[Opening ENTRIES SHOWN section]

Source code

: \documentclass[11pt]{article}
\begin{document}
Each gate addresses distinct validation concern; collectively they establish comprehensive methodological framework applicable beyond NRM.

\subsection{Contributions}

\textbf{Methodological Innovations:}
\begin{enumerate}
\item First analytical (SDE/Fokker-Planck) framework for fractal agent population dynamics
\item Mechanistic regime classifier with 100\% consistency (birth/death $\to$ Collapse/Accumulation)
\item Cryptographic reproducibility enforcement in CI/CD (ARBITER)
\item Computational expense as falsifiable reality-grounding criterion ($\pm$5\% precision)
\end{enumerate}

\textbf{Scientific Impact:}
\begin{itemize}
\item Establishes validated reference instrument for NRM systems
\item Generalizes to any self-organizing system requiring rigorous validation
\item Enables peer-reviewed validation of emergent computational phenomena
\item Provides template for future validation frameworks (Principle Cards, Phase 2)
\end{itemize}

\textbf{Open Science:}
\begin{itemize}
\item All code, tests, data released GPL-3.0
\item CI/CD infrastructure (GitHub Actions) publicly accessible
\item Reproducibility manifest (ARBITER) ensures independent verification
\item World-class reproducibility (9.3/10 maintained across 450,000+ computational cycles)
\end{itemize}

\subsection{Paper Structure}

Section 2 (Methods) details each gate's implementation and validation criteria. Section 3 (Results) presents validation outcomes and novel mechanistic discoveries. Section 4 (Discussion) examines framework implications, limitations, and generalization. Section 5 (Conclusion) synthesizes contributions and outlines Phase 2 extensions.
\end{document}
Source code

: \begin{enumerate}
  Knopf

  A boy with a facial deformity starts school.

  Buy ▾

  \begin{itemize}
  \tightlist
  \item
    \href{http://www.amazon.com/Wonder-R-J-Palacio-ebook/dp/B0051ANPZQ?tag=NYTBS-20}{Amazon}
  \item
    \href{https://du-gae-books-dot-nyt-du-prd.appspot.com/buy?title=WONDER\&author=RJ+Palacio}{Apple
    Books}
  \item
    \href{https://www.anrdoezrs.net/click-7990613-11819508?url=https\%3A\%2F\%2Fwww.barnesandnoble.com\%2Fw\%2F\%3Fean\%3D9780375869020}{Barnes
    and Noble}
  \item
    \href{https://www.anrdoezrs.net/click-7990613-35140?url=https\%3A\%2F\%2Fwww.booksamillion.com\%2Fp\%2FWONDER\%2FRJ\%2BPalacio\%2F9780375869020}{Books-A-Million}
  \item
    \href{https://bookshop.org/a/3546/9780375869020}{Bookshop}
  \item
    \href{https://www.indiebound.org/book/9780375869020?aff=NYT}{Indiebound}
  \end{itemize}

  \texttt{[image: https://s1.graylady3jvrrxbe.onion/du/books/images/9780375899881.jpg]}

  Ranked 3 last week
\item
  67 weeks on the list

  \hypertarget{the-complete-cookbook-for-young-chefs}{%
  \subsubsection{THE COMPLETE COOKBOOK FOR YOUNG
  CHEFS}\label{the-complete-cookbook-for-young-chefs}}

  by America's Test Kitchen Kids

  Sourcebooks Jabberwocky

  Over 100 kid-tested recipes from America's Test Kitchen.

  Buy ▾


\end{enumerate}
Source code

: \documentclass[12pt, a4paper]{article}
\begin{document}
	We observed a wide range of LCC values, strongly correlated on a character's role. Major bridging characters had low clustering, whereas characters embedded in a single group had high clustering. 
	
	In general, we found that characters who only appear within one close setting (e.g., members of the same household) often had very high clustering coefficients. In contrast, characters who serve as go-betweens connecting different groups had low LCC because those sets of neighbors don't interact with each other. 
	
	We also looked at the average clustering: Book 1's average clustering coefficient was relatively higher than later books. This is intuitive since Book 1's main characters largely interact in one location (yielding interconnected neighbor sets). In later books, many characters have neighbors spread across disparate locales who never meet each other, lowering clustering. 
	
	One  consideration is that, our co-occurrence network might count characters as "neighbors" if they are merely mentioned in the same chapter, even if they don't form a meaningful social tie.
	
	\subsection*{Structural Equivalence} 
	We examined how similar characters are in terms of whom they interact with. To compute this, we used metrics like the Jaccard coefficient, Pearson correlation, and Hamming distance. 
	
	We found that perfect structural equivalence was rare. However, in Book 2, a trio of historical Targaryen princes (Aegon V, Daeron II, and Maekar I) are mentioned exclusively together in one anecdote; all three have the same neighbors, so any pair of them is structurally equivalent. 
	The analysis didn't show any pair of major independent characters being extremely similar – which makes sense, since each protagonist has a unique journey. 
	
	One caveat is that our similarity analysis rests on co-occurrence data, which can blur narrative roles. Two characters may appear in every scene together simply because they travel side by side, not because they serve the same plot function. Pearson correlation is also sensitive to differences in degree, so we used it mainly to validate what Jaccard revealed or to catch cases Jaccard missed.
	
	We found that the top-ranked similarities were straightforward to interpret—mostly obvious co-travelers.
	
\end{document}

[Closing ENTRIES SHOWN section]

EXERCISE REQUIREMENTS:
Pick from the records each line that contains the word "Kitchen" and show it.

SOLUTION FOR THIS PROBLEM:
  by America's Test Kitchen Kids
  Over 100 kid-tested recipes from America's Test Kitchen.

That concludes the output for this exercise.